CAIs and chondrules in carbonaceous chondrites are commonly altered to produce sodalite and other secondary minerals (17). However, where the alteration took place, in the nebula or the asteroidal bodies, is a highly controversial issue. One approach is to determine ages of sodalite and other alteration products. The I-Xe (half-life of ¹²⁹I, 15.7 My) data of Allende sodalite-rich samples suggest an apparent closure time of 5 My after Murchison magnetite (26), marginally longer that the predicted lifetime of the solar nebula. However, the long closure age may be caused by partial loss of gaseous ¹²⁹Xe during thermal metamorphism in the parent body. Other data on Al-Mg systems of sodalite suggest the time intervals of several My after formation of CAI primary minerals (19, §§, ¶¶), but they also may be explained by diffusion of normal Mg isotopes from common surrounding Mg-rich phases as discussed above. ³⁶Cl has a shorter half-life than those of ²⁶Al and ¹²⁹I, and discovery of the short-lived ³⁶Cl in sodalite favors for a short interval (e.g., a few half-lives of ³⁶Cl), otherwise it would have decayed and little can be detected. This short time interval favors a nebular origin of sodalite in the Ningqiang CAI, consistent with petrography and mineral chemistry (22).

Conclusions

Sodalite-rich alteration assemblages in a Ningqiang CAI show clear excess of ³⁶S that linearly correlates with Cl/S ratios of the assemblages, providing direct evidence for the presence of short-lived ³⁶Cl in the early solar system. The best inferred (³⁶Cl/³⁵Cl)_o ratio of sodalite is 5 × 10^-6. Combined with the ²⁶Al-²⁶Mg systems of the individual minerals and petrographic settings of the CAI, the initial (³⁶Cl/³⁵Cl)_o ratio of the solar nebula is determined to be ≥1.6 × 10^-4.

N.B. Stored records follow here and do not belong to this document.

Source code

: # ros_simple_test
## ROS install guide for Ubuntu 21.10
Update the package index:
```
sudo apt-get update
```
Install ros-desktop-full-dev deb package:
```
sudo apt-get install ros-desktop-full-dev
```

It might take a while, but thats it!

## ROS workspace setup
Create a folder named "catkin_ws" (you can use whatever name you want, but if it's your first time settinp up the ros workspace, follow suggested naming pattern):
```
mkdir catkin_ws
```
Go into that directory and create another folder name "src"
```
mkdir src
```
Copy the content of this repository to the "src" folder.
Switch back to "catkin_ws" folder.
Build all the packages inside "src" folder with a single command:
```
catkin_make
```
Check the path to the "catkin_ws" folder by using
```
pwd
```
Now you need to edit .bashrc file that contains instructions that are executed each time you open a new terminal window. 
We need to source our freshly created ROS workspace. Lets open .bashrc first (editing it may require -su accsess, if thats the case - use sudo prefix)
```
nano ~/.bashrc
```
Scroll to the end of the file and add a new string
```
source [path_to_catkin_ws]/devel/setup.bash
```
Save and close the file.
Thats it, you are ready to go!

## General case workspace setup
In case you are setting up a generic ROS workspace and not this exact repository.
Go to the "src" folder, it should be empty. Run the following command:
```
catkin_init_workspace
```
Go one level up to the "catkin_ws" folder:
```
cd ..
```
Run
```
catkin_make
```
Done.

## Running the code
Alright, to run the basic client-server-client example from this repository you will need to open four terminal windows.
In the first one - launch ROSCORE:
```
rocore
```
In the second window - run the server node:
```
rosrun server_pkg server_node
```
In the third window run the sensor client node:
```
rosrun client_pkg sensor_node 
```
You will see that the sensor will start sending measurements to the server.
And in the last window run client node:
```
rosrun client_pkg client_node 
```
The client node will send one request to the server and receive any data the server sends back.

The presence of ³⁶Cl in the sodalite-rich alteration assemblages of the Ningqiang CAI and the initial (³⁶Cl/³⁵Cl)_o ratio are consistent with a supernova source of short-lived radionuclides, whereas a low-mass asymptotic giant branch star source predicts a much lower (³⁶Cl/³⁵Cl)_o ratio. Although ³⁶Cl can be produced by local irradiation of the proto-sun, its volatile nature and occurrence in alteration assemblages of CAIs present a serious challenge for local irradiation models.

Unlike other short-lived radionuclides (e.g., ²⁶Al and ⁴¹Ca), chlorine is closely associated with secondary alteration in CAIs, chondrules, and matrix. ³⁶Cl may serve as a unique fine-scale chronometer, especially for volatile-rock reactions in the nebula and/or on asteroidal bodies. The discovery of ³⁶Cl in sodalite favors a short time interval after formation of CAI primary minerals, consistent with a nebular origin of the alteration in the Ningqiang CAI.